How to complete this task
Within the data below, copy each line where the string "Ruler" is found.

-.-.-

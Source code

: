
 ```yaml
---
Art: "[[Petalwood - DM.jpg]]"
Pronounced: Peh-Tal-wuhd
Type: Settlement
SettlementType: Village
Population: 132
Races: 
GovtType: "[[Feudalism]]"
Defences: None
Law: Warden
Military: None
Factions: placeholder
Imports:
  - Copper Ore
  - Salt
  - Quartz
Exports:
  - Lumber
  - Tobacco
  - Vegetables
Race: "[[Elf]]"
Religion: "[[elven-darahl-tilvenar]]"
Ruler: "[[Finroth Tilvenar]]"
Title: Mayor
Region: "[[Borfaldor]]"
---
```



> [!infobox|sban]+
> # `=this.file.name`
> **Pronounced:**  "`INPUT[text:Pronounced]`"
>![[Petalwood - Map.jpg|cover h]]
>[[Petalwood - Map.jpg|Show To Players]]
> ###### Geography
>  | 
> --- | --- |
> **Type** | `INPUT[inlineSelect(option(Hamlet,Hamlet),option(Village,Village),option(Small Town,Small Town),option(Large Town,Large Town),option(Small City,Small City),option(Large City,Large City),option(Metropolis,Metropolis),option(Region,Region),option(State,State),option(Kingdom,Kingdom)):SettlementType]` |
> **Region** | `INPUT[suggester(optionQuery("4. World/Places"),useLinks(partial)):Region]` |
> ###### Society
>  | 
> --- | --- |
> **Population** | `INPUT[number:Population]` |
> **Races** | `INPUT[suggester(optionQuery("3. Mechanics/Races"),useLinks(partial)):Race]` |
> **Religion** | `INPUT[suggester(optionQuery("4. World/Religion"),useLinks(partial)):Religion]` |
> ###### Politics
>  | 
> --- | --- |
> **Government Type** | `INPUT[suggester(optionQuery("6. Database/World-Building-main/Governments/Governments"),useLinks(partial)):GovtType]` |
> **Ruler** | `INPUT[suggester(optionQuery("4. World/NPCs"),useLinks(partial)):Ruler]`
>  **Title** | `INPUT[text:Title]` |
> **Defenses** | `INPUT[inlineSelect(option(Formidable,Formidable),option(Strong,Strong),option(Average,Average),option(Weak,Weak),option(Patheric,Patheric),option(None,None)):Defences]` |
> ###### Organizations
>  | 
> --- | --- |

-.-.-

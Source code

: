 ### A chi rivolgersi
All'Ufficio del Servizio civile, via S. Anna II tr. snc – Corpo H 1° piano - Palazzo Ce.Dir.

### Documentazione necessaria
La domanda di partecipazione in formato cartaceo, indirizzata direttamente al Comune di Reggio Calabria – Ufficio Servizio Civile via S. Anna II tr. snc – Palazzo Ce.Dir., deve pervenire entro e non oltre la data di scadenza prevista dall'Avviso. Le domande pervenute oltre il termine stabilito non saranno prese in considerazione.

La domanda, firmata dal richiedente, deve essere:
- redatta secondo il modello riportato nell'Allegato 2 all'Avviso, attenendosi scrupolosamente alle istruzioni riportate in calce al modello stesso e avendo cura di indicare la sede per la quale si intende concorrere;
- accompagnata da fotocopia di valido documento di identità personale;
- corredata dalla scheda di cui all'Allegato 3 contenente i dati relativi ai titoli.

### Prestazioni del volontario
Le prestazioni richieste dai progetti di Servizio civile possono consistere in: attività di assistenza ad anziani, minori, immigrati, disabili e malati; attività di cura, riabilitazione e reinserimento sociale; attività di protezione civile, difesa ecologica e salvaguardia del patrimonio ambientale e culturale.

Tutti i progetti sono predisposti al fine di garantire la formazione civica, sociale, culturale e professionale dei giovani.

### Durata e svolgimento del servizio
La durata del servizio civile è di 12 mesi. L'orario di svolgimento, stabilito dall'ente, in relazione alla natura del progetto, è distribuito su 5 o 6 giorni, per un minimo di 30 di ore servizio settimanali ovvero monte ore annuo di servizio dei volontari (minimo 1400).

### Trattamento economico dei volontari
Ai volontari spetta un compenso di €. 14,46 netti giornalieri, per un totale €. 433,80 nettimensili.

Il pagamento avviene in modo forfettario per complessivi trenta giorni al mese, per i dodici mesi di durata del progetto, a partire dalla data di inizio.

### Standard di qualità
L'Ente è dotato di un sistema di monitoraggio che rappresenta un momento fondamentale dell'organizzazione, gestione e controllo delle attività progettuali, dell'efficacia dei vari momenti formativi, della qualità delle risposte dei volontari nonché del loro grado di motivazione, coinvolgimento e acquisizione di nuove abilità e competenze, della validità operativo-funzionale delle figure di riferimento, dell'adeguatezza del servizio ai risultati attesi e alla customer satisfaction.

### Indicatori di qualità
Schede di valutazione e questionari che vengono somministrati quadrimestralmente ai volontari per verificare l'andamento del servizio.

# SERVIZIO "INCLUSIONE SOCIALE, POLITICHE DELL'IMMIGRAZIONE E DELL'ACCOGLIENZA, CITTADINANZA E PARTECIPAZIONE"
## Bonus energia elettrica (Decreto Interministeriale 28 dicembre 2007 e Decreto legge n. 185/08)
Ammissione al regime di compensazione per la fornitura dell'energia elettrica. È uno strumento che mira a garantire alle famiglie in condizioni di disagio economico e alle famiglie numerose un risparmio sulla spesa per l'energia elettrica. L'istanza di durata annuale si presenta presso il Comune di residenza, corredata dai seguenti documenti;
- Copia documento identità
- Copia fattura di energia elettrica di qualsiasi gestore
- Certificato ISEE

-.-.-

Result below
Ruler: "[[Finroth Tilvenar]]"
> **Ruler** | `INPUT[suggester(optionQuery("4. World/NPCs"),useLinks(partial)):Ruler]`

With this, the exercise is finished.